2011年5月5日星期四

Taoist philosophy



Taoist philosopher Chuang Tzu, in a section of his writings about dreams:


Those who dream of a banquet may wake to lamentation and sorrow. These who dream of lamentation and sorrow may wake to join a hunt. While they dream, they do not know that they dream. Some will even experience a dream within a dream; and only when they awake do they realize they dreamed of a dream. By and by comes the great awakening, and then we may find out that this life is really an extended dream. Fools think they are awake now, and flatter themselves they know if they are really princes or peasants. Confucius and you are both dreams; and i who say you are dreams - i am but a dream myself. This is a paradox.

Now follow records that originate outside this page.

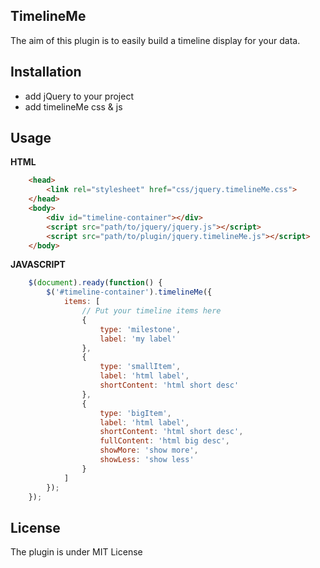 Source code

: ## TimelineMe

The aim of this plugin is to easily build a timeline display for your data.

## Installation

- add jQuery to your project
- add timelineMe css & js

## Usage

**HTML**
```html
    <head>
        <link rel="stylesheet" href="css/jquery.timelineMe.css">
    </head>
    <body>
        <div id="timeline-container"></div>
        <script src="path/to/jquery/jquery.js"></script>
        <script src="path/to/plugin/jquery.timelineMe.js"></script>
    </body>
```

**JAVASCRIPT**
```javascript
    $(document).ready(function() {
        $('#timeline-container').timelineMe({
		    items: [
                // Put your timeline items here
                {
                    type: 'milestone',
                    label: 'my label'
                },
                {
                    type: 'smallItem',
                    label: 'html label',
                    shortContent: 'html short desc'
                },
                {
                    type: 'bigItem',
                    label: 'html label',
                    shortContent: 'html short desc',
                    fullContent: 'html big desc',
                    showMore: 'show more',
                    showLess: 'show less'
                }
            ]
		});
    });
```

## License

The plugin is under MIT License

Tomorrow a wise man may come forward to explain it; but that tomorrow will not be until ten thousand generations have gone by.


Once upon a time, i,Chuang Tzu, dreamt i was a butterfly, fluttering hither and thither, to all intents and purposes a butterfly. i was conscious only of following my fancies as a butterfly, and was unconscious of my individuality as a man. Suddenly i awakened, and there i lay, myself again. Now i do not know whether i was then a man dreaming i was a butterfly, or whether i am now a butterfly dreaming i am a man. between a man and a butterfly there is necessarily a barrier. The transition is called metempsychosis [the transmigration of the soul]. (Emphases mine. Source: Humanistic Texts.)